Interview

Chained in the Colombian Jungle

The FARC's most famous hostage, Ingrid Betancourt, tells FP what six-and-a-half years of captivity in the jungle felt like.

JUAN MABROMATA/AFP/Getty Images
JUAN MABROMATA/AFP/Getty Images

In the deepest jungles of Colombia on Sept. 22, one of South America’s most notorious guerrilla warriors was killed along with two dozen of his followers. Mono Jojoy, a man President Juan Manuel Santos has called "the symbol of terror in Colombia" and the second in command of Colombia’s infamous FARC terrorist group, had a lot of blood on his hands — perhaps more than any other Colombian rebel leader — from his decades of fighting. Among his best-known brutalities was the 2002 kidnapping of presidential candidate Ingrid Betancourt. It took six and a half years, and one of the most complex military operations in Colombia’s history, to free Betancourt and her fellow captives in 2008.

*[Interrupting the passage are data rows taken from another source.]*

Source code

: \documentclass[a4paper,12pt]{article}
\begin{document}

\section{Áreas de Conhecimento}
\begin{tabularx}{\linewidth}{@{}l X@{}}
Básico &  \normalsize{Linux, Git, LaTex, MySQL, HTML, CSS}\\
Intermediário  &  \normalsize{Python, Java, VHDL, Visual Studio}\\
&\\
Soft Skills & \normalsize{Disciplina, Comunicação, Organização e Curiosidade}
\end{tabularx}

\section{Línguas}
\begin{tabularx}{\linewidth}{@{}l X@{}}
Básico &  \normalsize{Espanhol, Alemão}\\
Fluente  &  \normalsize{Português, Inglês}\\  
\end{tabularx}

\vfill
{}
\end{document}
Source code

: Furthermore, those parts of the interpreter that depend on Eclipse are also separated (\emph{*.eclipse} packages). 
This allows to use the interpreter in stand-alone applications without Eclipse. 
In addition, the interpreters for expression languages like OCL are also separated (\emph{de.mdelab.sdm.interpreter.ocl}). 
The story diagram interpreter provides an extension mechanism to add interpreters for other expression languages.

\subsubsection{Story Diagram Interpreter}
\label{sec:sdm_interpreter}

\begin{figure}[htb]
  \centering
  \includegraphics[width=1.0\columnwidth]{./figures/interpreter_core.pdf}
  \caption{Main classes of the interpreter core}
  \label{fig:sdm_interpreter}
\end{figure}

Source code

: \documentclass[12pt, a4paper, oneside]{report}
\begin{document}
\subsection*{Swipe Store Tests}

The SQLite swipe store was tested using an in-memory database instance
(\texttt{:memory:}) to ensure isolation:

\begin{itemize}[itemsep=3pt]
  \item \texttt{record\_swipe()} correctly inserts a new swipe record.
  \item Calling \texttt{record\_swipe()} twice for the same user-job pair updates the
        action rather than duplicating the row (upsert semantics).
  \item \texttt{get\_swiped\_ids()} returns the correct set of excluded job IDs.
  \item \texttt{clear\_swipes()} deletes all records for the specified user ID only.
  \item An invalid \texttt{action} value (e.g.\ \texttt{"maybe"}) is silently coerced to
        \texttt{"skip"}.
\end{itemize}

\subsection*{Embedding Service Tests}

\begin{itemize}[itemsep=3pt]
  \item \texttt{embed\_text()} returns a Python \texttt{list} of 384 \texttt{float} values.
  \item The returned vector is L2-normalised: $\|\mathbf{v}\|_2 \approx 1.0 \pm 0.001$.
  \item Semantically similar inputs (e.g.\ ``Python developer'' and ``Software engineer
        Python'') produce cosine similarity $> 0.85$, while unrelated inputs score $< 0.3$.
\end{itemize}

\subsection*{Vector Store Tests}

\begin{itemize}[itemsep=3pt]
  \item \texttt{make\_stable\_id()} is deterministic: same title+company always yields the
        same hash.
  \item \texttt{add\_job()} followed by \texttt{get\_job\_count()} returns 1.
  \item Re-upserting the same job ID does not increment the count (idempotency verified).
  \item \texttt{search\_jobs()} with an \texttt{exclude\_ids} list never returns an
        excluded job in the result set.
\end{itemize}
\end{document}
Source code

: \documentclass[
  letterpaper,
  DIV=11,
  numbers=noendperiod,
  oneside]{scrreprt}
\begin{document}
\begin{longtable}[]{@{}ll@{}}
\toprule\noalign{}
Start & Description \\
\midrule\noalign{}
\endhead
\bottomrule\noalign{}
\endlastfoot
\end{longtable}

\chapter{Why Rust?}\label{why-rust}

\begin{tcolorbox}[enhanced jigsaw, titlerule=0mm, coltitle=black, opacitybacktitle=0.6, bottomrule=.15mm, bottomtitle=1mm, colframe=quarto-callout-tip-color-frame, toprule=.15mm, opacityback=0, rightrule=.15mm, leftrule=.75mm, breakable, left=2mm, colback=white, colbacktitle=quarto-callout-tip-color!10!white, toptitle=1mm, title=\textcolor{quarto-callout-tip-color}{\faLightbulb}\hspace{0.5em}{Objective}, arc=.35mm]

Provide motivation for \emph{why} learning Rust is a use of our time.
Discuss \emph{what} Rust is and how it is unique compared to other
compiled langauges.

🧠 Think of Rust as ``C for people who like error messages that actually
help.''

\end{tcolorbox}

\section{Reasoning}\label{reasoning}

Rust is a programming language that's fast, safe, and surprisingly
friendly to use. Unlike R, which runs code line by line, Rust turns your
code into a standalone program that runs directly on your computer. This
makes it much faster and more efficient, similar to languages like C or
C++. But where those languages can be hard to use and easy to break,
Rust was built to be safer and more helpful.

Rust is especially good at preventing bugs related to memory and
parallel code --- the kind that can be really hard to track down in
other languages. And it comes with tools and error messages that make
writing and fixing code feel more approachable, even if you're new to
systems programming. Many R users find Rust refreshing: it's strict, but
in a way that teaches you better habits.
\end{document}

For Colombia, Jojoy’s death has been a watershed moment as the rebellion grinds to an end after years of kidnappings, bombings, land seizures, and drug trafficking. And no one understands the extent to which FARC has terrorized Colombia’s people better than Betancourt herself, whose memoir, Even Silence Has an End, came out this week. A day before Jojoy was killed, Betancourt sat down with Foreign Policy‘s Elizabeth Dickinson to discuss her years in captivity, what she learned about the FARC, and how people on the outside can help the  more than 3,000 hostages who remain.

Foreign Policy: What was the process of writing this book like for you?

Ingrid Betancourt: I didn’t know how I was going to write the book until I was actually in front of the page and with my pen and just saying, "OK. I’m going to dive into it." But the incredible thing is that once I was trying to write, all the information came in a surge. I could remember everything. But it’s really a book of emotions. It’s not a chronological recount of all the events.

FP: Walk us through your average day in captivity.

IB: Sixty percent or 70 percent of the time, we were marching. You were with your backpack marching from 5 o’clock in the morning to 4 o’clock in the afternoon nonstop. And that was for days and for months without stopping. Those days, you were just a piece of meat walking. Your brain was disconnected from the effort to just keep the pace with the backpack and the heavy load — for me it was very difficult. It was also the torture of having your body besieged by all kinds of bugs, animals, pains, blisters, and cuts.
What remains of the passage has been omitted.